_Task requirements_: The records should be restated exactly from their first line through the line with "## Background" in it.

_Records from a collection_:
----------------

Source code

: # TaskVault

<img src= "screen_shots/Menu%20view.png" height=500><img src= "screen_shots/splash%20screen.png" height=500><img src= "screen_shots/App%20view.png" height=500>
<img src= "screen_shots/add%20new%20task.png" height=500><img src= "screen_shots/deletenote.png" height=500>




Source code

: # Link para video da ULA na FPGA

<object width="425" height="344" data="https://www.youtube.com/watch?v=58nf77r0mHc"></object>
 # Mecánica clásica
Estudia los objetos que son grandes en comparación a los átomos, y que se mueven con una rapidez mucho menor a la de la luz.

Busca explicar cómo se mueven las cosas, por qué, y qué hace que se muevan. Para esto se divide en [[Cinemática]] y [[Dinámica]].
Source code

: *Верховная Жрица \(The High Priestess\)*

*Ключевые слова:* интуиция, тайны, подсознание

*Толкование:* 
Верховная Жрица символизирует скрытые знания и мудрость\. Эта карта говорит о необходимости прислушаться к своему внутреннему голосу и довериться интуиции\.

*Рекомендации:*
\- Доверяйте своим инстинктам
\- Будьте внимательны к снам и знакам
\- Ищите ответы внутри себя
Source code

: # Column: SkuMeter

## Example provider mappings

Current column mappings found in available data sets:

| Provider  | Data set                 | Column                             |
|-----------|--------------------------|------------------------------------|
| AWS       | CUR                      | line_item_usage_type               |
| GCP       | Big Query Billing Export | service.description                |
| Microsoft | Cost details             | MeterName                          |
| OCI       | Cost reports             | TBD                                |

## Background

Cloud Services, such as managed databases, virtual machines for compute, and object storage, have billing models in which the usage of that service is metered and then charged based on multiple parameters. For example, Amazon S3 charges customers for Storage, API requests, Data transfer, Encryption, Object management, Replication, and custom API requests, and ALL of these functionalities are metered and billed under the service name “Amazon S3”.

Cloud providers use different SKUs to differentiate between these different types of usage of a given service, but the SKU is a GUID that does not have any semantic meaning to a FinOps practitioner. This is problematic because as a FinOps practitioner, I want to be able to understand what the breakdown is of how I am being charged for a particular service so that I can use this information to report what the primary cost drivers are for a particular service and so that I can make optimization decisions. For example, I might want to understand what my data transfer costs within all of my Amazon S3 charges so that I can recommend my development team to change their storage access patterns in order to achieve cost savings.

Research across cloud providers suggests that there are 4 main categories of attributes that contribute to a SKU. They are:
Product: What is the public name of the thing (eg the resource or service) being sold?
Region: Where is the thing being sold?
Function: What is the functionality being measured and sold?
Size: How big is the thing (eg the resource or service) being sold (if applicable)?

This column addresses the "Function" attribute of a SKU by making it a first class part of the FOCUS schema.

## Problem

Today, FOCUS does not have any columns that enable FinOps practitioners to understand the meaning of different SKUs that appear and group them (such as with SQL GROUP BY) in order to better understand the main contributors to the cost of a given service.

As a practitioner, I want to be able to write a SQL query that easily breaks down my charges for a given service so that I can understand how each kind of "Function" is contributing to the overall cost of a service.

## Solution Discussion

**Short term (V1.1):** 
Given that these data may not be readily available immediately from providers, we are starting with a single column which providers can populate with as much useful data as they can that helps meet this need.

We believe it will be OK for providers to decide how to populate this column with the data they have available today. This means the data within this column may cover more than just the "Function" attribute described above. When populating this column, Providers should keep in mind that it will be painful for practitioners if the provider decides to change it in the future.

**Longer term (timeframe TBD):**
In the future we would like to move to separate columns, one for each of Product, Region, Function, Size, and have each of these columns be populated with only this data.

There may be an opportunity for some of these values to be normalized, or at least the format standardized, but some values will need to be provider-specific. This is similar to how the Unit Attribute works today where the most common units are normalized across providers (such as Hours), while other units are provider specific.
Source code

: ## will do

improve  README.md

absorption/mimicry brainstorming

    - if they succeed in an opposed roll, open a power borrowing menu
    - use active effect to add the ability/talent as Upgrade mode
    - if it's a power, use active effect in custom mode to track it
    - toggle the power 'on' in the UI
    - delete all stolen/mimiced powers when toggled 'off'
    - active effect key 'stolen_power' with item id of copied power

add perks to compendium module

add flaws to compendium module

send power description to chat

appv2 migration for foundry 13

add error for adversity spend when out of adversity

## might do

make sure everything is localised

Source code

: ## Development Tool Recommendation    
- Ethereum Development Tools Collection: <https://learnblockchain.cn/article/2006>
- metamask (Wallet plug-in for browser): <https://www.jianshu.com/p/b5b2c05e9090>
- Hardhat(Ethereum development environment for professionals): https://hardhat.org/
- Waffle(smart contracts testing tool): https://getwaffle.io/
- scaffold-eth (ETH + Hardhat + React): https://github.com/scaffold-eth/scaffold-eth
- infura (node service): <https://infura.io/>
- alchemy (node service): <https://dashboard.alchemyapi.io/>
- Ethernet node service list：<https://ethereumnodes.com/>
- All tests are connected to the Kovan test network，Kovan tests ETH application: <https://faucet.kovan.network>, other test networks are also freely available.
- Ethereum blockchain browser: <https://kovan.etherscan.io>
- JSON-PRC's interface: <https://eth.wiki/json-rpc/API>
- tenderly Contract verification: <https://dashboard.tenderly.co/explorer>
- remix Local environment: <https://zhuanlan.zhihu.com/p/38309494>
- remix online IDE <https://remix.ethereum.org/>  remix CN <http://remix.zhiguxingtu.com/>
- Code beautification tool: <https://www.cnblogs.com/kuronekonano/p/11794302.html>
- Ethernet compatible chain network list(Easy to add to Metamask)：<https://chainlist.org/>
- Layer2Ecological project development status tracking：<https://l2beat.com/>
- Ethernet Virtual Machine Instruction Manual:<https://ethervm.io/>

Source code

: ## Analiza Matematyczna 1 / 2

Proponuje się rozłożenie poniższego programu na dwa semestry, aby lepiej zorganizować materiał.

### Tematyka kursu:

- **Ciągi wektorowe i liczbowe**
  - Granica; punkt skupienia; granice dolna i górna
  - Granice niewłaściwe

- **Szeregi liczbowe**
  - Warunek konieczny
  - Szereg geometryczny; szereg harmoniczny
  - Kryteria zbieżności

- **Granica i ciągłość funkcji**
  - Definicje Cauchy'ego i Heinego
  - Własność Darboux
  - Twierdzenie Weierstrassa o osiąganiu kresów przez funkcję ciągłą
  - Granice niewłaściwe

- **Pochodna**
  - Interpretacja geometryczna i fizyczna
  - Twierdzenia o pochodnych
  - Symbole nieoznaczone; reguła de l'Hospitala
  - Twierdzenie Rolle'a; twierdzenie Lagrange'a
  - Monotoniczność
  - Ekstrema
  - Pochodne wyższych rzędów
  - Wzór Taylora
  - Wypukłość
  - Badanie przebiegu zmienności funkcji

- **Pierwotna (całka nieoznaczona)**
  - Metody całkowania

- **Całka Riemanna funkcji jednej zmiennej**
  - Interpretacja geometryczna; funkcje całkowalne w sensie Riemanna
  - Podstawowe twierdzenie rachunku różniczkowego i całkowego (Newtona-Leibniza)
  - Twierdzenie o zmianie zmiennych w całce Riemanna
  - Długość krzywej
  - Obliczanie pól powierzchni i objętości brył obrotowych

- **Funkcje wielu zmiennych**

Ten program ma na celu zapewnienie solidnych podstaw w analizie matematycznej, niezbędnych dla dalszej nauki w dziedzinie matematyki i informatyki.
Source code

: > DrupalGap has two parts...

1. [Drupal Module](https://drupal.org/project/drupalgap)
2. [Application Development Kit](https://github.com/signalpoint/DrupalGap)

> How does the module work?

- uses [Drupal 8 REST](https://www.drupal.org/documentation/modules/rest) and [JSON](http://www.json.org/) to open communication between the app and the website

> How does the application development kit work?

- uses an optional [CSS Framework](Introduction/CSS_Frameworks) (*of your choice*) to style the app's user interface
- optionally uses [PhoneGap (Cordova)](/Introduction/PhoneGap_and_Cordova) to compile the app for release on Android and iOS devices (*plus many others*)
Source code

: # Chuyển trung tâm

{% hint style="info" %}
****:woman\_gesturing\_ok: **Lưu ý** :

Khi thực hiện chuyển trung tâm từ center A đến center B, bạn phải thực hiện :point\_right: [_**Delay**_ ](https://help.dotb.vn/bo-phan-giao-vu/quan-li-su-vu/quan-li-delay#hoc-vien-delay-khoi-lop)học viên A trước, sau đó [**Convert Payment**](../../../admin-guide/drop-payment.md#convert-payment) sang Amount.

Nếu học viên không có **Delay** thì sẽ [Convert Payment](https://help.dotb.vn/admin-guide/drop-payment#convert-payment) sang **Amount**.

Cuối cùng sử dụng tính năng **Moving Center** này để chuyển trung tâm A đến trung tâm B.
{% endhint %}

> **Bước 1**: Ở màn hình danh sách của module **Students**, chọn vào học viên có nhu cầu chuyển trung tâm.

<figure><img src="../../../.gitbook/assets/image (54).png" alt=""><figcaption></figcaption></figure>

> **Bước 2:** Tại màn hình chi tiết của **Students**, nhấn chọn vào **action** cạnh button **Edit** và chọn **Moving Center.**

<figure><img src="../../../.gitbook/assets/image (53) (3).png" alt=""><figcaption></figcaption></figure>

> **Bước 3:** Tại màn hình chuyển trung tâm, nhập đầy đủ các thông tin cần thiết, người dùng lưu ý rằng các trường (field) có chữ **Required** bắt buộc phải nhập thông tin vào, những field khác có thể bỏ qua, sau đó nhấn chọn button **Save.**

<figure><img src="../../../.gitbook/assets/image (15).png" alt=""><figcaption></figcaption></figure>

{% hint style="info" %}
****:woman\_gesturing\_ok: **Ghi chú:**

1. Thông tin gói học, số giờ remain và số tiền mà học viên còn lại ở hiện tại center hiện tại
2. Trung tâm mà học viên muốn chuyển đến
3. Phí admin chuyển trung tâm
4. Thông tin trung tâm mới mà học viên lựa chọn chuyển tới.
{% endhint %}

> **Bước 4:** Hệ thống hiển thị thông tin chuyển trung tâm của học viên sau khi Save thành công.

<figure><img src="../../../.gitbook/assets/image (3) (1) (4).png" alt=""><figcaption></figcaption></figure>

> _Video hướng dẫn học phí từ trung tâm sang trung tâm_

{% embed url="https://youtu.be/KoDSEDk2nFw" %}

----------------

_Exercise solution_:
Source code

: # TaskVault

<img src= "screen_shots/Menu%20view.png" height=500><img src= "screen_shots/splash%20screen.png" height=500><img src= "screen_shots/App%20view.png" height=500>
<img src= "screen_shots/add%20new%20task.png" height=500><img src= "screen_shots/deletenote.png" height=500>




Source code

: # Link para video da ULA na FPGA

<object width="425" height="344" data="https://www.youtube.com/watch?v=58nf77r0mHc"></object>
 # Mecánica clásica
Estudia los objetos que son grandes en comparación a los átomos, y que se mueven con una rapidez mucho menor a la de la luz.

Busca explicar cómo se mueven las cosas, por qué, y qué hace que se muevan. Para esto se divide en [[Cinemática]] y [[Dinámica]].
Source code

: *Верховная Жрица \(The High Priestess\)*

*Ключевые слова:* интуиция, тайны, подсознание

*Толкование:* 
Верховная Жрица символизирует скрытые знания и мудрость\. Эта карта говорит о необходимости прислушаться к своему внутреннему голосу и довериться интуиции\.

*Рекомендации:*
\- Доверяйте своим инстинктам
\- Будьте внимательны к снам и знакам
\- Ищите ответы внутри себя
Source code

: # Column: SkuMeter

## Example provider mappings

Current column mappings found in available data sets:

| Provider  | Data set                 | Column                             |
|-----------|--------------------------|------------------------------------|
| AWS       | CUR                      | line_item_usage_type               |
| GCP       | Big Query Billing Export | service.description                |
| Microsoft | Cost details             | MeterName                          |
| OCI       | Cost reports             | TBD                                |

## Background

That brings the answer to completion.